Rejects any value that is not already the annotated type. Arguments and the return are validated.

from tempest_fastapi_sdk import strict_types


@strict_types
def add(a: int, b: int) -> int:
    return a + b


add(1, 2)            # 3
add("1", 2)          # pydantic.ValidationError -- "1" is NOT coerced to 1

typed -- safe coercion

Same, but coerces when Pydantic can do so unambiguously ("1" -> 1). Handy for stringly-typed input.

from tempest_fastapi_sdk import typed


@typed
def add(a: int, b: int) -> int:
    return a + b


add("1", 2)          # 3  (coerced)
add("abc", 2)        # pydantic.ValidationError -- cannot coerce

require_annotations -- fail at import when an annotation is missing

Does not validate values -- it guarantees the function is annotated, failing at import (no linter run needed). self/cls and *args/**kwargs are exempt; Any counts as a present annotation.

from typing import Any

from tempest_fastapi_sdk import require_annotations


@require_annotations
def ok(value: Any) -> None:        # Any is valid
    return None


@require_annotations
def bad(a) -> int:                 # TypeError at import:
    return a                       # "bad: missing type annotation for parameter 'a'"

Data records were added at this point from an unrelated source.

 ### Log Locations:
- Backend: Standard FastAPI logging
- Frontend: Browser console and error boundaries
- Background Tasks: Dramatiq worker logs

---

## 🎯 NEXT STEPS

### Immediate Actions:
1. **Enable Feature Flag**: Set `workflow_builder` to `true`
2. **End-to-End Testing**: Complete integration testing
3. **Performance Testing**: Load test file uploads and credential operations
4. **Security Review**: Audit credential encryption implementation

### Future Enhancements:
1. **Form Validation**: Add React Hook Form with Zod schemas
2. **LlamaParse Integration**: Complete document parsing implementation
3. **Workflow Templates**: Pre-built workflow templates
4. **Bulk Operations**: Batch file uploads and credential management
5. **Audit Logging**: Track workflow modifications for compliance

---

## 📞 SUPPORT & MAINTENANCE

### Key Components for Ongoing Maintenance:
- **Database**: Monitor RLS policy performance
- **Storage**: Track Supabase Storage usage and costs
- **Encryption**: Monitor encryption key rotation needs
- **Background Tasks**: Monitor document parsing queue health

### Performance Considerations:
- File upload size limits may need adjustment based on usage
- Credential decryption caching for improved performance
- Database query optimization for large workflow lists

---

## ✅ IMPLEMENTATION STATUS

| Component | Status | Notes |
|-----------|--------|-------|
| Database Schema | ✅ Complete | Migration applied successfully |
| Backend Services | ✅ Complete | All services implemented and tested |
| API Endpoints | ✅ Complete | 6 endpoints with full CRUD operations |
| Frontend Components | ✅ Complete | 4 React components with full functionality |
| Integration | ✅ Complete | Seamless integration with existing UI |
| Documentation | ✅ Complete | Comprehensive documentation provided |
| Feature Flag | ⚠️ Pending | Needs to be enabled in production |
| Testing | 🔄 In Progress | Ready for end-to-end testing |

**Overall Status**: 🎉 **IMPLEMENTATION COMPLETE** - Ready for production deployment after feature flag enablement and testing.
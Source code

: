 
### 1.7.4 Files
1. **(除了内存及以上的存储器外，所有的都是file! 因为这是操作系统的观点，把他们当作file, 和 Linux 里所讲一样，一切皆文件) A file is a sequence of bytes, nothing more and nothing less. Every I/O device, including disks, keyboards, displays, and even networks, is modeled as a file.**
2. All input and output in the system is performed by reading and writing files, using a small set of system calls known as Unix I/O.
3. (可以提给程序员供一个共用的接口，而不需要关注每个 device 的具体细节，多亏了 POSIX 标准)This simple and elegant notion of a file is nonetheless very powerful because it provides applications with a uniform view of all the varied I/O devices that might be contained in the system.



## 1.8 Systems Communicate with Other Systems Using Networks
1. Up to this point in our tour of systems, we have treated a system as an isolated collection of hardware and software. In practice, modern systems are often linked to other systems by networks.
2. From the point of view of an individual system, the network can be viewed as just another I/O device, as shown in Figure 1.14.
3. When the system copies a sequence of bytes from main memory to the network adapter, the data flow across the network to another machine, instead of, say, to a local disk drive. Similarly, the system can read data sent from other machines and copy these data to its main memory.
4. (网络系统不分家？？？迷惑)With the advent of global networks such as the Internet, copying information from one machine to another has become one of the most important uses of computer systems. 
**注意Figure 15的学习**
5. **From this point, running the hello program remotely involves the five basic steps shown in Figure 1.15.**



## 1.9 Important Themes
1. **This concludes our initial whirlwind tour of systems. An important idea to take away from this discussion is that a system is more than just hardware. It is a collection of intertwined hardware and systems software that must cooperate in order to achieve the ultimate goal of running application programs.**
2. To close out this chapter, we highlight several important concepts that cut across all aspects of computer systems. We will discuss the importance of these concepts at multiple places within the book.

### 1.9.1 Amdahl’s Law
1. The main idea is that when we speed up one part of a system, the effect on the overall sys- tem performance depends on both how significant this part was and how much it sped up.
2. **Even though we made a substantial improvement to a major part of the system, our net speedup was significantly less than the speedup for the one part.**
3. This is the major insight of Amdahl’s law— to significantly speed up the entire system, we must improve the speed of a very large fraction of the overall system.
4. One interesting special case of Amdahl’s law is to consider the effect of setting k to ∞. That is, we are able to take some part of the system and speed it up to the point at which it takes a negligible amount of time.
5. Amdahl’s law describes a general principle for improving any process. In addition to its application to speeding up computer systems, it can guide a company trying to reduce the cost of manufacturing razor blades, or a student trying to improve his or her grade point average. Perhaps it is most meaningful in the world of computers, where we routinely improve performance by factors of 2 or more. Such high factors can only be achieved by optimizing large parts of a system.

Where to use the runtime decorators

They carry a per-call cost. Use them at the boundaries (queue, external API, CLI), not on every internal method. In a FastAPI service the request body is already validated by its Pydantic schema at the router -- re-validating internally is redundant overhead.

Recap

  • Any is a valid annotation; what's wrong is not annotating.
  • (A) linters force annotations to exist -- ANN in ruff + mypy, run via tempest lint/type/check. Zero runtime cost.
  • Strictness is a knob: [tool.tempest] typing_strictness (lenient / standard / strict), with a per-run --strictness override. ANN401 never turns on.
  • (B) to guarantee the runtime value at the boundaries: strict_types (no coercion), typed (coerces), require_annotations (require annotation at import). All over pydantic.validate_call.